## DATASET CONTENT
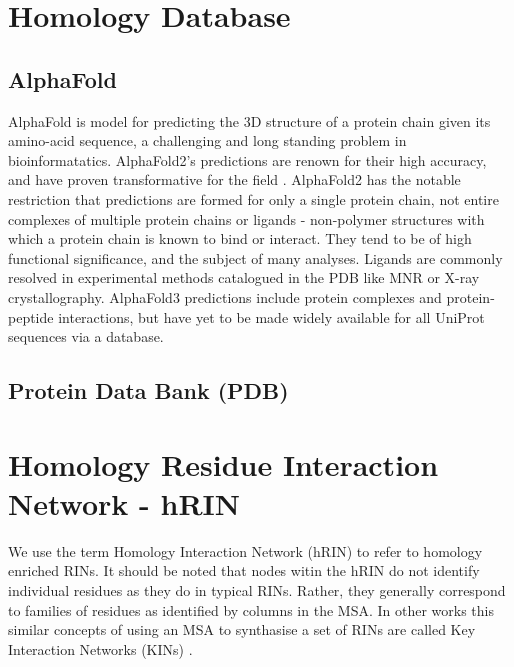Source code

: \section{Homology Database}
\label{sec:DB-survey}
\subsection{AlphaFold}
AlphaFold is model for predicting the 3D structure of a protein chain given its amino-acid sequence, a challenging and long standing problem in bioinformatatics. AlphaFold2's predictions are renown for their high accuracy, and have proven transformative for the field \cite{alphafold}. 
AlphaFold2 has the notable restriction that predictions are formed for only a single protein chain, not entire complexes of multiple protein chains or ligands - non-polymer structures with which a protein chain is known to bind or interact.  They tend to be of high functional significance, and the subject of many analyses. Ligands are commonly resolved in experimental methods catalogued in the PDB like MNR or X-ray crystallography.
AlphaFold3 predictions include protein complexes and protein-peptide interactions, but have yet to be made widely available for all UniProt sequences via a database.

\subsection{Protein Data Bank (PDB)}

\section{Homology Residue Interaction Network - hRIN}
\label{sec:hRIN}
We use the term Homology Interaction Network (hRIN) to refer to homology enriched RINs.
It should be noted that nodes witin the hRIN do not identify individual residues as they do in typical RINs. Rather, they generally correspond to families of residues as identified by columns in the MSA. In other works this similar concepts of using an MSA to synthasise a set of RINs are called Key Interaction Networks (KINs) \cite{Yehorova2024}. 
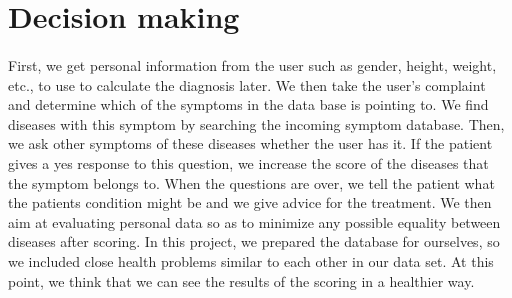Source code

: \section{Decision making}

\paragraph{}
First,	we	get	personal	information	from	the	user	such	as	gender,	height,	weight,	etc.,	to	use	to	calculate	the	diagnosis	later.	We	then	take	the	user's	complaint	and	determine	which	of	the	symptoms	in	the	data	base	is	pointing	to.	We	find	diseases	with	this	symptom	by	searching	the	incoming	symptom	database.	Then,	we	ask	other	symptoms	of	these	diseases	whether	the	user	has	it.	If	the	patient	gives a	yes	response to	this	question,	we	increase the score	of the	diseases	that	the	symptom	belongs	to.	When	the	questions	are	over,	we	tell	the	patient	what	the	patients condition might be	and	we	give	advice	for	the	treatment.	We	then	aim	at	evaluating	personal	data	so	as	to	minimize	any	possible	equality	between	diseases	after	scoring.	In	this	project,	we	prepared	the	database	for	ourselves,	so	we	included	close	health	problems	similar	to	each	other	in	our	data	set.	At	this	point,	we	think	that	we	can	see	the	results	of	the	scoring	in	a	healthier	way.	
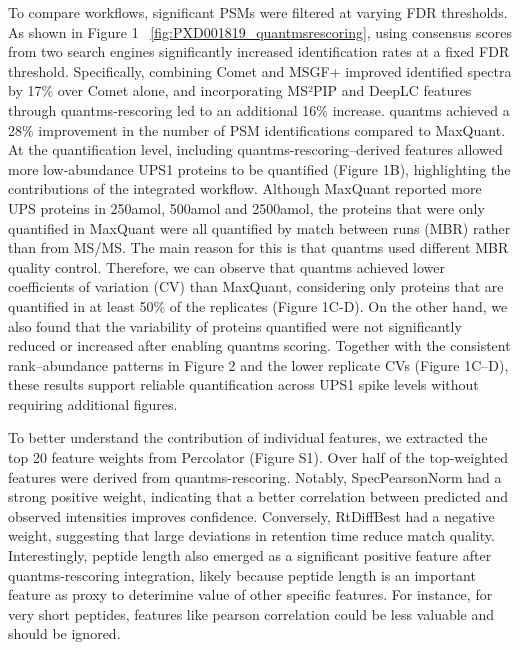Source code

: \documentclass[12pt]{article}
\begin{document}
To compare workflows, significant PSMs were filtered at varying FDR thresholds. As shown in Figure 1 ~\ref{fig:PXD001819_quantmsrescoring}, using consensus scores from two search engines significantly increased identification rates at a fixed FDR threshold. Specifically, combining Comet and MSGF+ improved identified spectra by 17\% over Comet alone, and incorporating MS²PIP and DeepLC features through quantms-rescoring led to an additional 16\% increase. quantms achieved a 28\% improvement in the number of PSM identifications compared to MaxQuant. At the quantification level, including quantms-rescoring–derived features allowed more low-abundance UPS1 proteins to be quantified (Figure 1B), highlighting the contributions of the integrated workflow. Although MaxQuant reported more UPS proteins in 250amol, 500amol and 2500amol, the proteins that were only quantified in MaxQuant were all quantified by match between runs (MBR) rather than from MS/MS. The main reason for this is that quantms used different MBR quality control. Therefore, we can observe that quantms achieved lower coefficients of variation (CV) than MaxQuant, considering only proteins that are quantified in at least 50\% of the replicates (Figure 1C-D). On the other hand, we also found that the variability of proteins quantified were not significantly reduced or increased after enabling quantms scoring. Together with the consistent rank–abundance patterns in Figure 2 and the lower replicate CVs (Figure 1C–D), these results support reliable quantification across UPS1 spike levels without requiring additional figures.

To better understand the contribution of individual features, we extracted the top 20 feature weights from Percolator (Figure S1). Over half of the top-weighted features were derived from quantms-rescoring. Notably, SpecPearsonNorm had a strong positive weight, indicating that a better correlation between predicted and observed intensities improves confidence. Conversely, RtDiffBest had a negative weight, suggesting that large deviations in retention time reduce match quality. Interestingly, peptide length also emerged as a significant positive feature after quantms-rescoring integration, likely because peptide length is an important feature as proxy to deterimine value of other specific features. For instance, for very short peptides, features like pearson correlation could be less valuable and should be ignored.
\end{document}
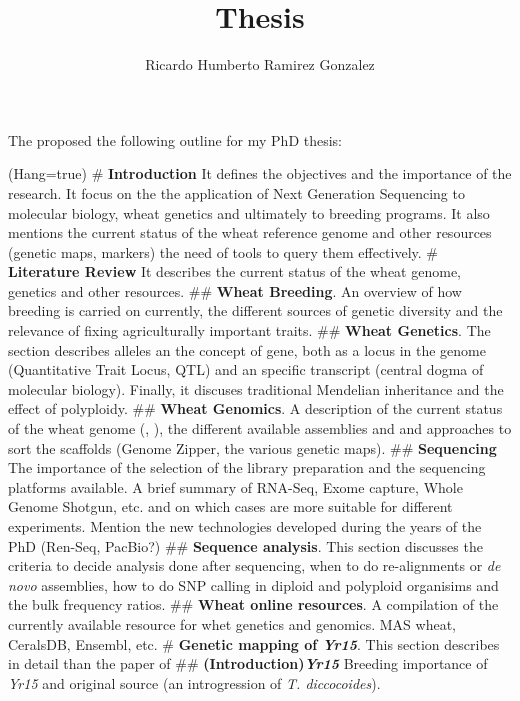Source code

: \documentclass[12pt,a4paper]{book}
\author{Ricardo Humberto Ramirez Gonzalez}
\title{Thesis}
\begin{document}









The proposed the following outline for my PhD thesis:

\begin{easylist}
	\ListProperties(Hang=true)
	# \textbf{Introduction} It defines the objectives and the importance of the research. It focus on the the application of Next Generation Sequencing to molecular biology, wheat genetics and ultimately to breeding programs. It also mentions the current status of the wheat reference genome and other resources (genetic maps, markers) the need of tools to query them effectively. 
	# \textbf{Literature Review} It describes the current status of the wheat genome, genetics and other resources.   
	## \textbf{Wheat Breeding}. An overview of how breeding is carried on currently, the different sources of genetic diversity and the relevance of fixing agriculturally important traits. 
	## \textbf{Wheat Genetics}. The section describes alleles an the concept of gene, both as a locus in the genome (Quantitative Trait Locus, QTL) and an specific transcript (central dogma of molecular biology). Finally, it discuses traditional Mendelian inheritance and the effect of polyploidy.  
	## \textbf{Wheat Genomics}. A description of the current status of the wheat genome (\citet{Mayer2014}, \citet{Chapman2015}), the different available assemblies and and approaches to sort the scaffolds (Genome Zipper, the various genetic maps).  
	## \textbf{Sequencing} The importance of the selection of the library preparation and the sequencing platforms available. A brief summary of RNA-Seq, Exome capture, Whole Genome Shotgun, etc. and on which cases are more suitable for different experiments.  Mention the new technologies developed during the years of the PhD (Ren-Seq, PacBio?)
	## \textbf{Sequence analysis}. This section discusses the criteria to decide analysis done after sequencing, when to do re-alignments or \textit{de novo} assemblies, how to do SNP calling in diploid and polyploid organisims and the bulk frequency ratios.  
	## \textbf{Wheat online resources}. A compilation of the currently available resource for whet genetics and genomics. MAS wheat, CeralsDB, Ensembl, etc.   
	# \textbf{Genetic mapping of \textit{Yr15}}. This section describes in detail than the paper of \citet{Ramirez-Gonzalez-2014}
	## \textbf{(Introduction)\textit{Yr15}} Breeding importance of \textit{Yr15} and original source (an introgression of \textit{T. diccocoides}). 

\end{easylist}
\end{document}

## WORK REQUEST
Show, from the material above, each line that includes the string "Ramirez".

## TASK OUTPUT
\author{Ricardo Humberto Ramirez Gonzalez}
	# \textbf{Genetic mapping of \textit{Yr15}}. This section describes in detail than the paper of \citet{Ramirez-Gonzalez-2014}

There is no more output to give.